With jihadist roots of its own, Syria’s new administration has practical experience to draw on in dealing with jihadist movements and extremist factions. It also possesses a high degree of pragmatism that has enabled it to gradually, and remarkably, reshape its discourse and ideology in recent years: evolving from the Jabhat al-Nusra of 2012 to the Hayat Tahrir al-Sham (HTS) that formally dissolved itself after the regime fell and now forms the backbone of the new government.
Over the past five years, HTS dismantled or co-opted a number of extremist groups and factions in the areas it controlled in northwestern Syria. The same period saw what appeared to be a mysterious relationship between the international coalition, US forces and HTS. US forces carried out repeated operations in northwestern Syria targeting foreign fighters who were either opposed to HTS or outside its umbrella.
“If Syria is allowed to join the international coalition, or space is opened for a new level of cooperation, it would have a symbolic impact,” said Sam Heller, a Beirut-based American researcher and fellow at The Century Foundation. “It would also score points in Washington at a time when the US Congress is discussing lifting sanctions on Syria.”
“Should the US presence and operations in Syria continue, joining the coalition would allow its leadership to equate that presence with Syrian sovereignty, even if only in a symbolic and political sense,” he told Syria Direct.
Closer coordination between Damascus and Washington could also “make a tangible difference in the war against IS,” Heller said. For instance, the US could “provide field field training to Syrian military units, alongside advanced monitoring and surveillance technologies that could strengthen efforts to counter the organization.”
“The boundaries of this cooperation remain unclear,” he noted. “It is not yet known whether officially joining the coalition is a prerequisite, or if there could be cooperation without it.”
Hassan Abu Haniyeh, an expert on Islamist groups, said fighting IS today “requires large-scale intelligence work that has not yet taken shape in the new Syria.” HTS possessed active intelligence capabilities in Idlib, “but at the national level, the Syrian security structure is still being formed. Even the US itself lacks a clear bank of IS targets in Syria, and needs a long time to build it.”
In the same context, Hourani said “HTS’s arrival to power, and the positive engagement with it by the US administration in particular, alongside support from regional actors, indicates that the new administration—despite its jihadist background—is seen as a local, national actor through which Syria can be integrated into the regional security framework.”
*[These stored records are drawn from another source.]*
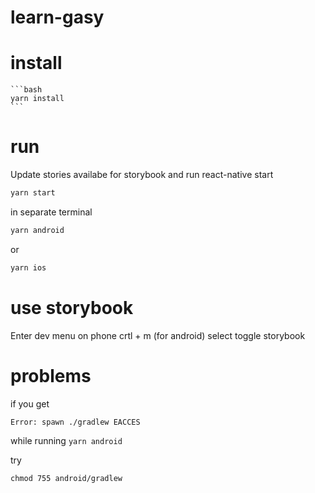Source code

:# learn-gasy


# install

    ```bash
    yarn install
    ```



# run

Update stories availabe for storybook and run react-native start

```bash
yarn start
```

in separate terminal

```bash
yarn android
```

or 

```bash
yarn ios
```

# use storybook

Enter dev menu on phone crtl + m (for android) select toggle storybook


# problems

if you get 

```bash
Error: spawn ./gradlew EACCES
 ```

while running `yarn android`

try

```
chmod 755 android/gradlew 
```
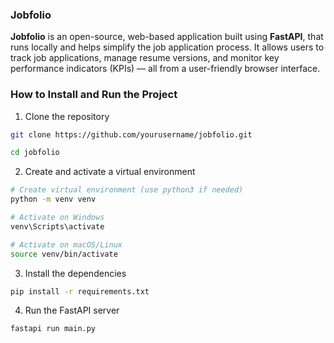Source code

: ### Jobfolio
**Jobfolio** is an open-source, web-based application built using **FastAPI**, that runs locally and helps simplify the job application process. It allows users to track job applications, manage resume versions, and monitor key performance indicators (KPIs) — all from a user-friendly browser interface.

### How to Install and Run the Project
1.  Clone the repository
```bash
git clone https://github.com/yourusername/jobfolio.git
```
```bash
cd jobfolio
```
2. Create and activate a virtual environment
```bash
# Create virtual environment (use python3 if needed)
python -m venv venv
```
```bash
# Activate on Windows
venv\Scripts\activate

# Activate on macOS/Linux
source venv/bin/activate
```
3. Install the dependencies
```bash
pip install -r requirements.txt
```
4. Run the FastAPI server
```bash
fastapi run main.py
```

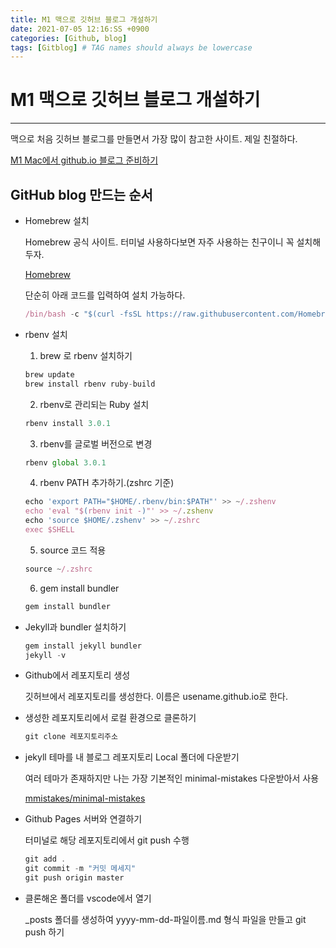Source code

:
 ```yaml
---
title: M1 맥으로 깃허브 블로그 개설하기
date: 2021-07-05 12:16:SS +0900
categories: [Github, blog]
tags: [Gitblog] # TAG names should always be lowercase
---
```


# M1 맥으로 깃허브 블로그 개설하기

---

맥으로 처음 깃허브 블로그를 만들면서 가장 많이 참고한 사이트. 제일 친절하다.

[M1 Mac에서 github.io 블로그 준비하기](https://choijaegwon.github.io/githubblog/GithubBlog1/)

## GitHub blog 만드는 순서

- Homebrew 설치

  Homebrew 공식 사이트. 터미널 사용하다보면 자주 사용하는 친구이니 꼭 설치해두자.

  [Homebrew](https://brew.sh/index_ko)

  단순히 아래 코드를 입력하여 설치 가능하다.

  ```jsx
  /bin/bash -c "$(curl -fsSL https://raw.githubusercontent.com/Homebrew/install/HEAD/install.sh)"
  ```

- rbenv 설치

  1. brew 로 rbenv 설치하기

  ```jsx
  brew update
  brew install rbenv ruby-build
  ```

  2. rbenv로 관리되는 Ruby 설치

  ```jsx
  rbenv install 3.0.1
  ```

  3. rbenv를 글로벌 버전으로 변경

  ```jsx
  rbenv global 3.0.1
  ```

  4. rbenv PATH 추가하기.(zshrc 기준)

  ```jsx
  echo 'export PATH="$HOME/.rbenv/bin:$PATH"' >> ~/.zshenv
  echo 'eval "$(rbenv init -)"' >> ~/.zshenv
  echo 'source $HOME/.zshenv' >> ~/.zshrc
  exec $SHELL
  ```

  5. source 코드 적용

  ```jsx
  source ~/.zshrc
  ```

  6. gem install bundler

  ```jsx
  gem install bundler
  ```

- Jekyll과 bundler 설치하기

  ```jsx
  gem install jekyll bundler
  jekyll -v
  ```

- Github에서 레포지토리 생성

  깃허브에서 레포지토리를 생성한다. 이름은 usename.github.io로 한다.

- 생성한 레포지토리에서 로컬 환경으로 클론하기

  ```jsx
  git clone 레포지토리주소
  ```

- jekyll 테마를 내 블로그 레포지토리 Local 폴더에 다운받기

  여러 테마가 존재하지만 나는 가장 기본적인 minimal-mistakes 다운받아서 사용

  [mmistakes/minimal-mistakes](https://github.com/mmistakes/minimal-mistakes)

- Github Pages 서버와 연결하기

  터미널로 해당 레포지토리에서 git push 수행

  ```jsx
  git add .
  git commit -m "커밋 메세지"
  git push origin master
  ```

- 클론해온 폴더를 vscode에서 열기

  \_posts 폴더를 생성하여 yyyy-mm-dd-파일이름.md 형식 파일을 만들고 git push 하기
“I do not rule out the possibility of a Syrian partnership with NATO in accordance with the partnership frameworks already in place with Middle Eastern and North African countries,” Hourani added. He pointed to NATO’S 2004 Istanbul Cooperation Initiative (ICI) and 1994 Mediterranean Dialogue (MD). The security alliance also previously “sent a mission to train Iraqi security forces to counter IS,” he said.
What about IS strategy?
With the fall of the Assad regime last December, IS began to change its deployment strategy, creeping more into cities at the expense of its traditional presence in the Syrian desert.
Recent years saw “a declining state of [IS] military activity,” but the group increased its activities after the regime fell, Hourani noted. He believes this was “for reasons related to its undeclared cooperation—at the level of mutual interest—with both the SDF and Iranian militias that aim to undermine the state’s efforts to impose security and stability.”
“IS fears the Syrian government will seek to join the international counterterrorism coalition, so it wanted, through its operations, to take the initiative,” he added.
IS has attempted to “rebuild its strength, taking advantage of the security vacuum left by the rapid fall of the regime,” Hourani added. In this, it relies “on foreign fighters within HTS, and their stance on the deep shifts in its policy and its full adoption of nation-state building.”
Military and strategic analyst Mustafa al-Farhat said IS “exploited the vacuum, or the new leadership and authority not yet consolidating power,” to “recruit those it could entice or draw into its ranks, relying on ideological persuasion and exploiting cases of marginalization, poverty and hardship, with a focus on certain foreign fighters who still believe in transnational jihad.”
However, operations carried out by Syrian and US forces in recent months have “significantly reduced IS activity, despite the ongoing instability in the country,” al-Farhat told Syria Direct.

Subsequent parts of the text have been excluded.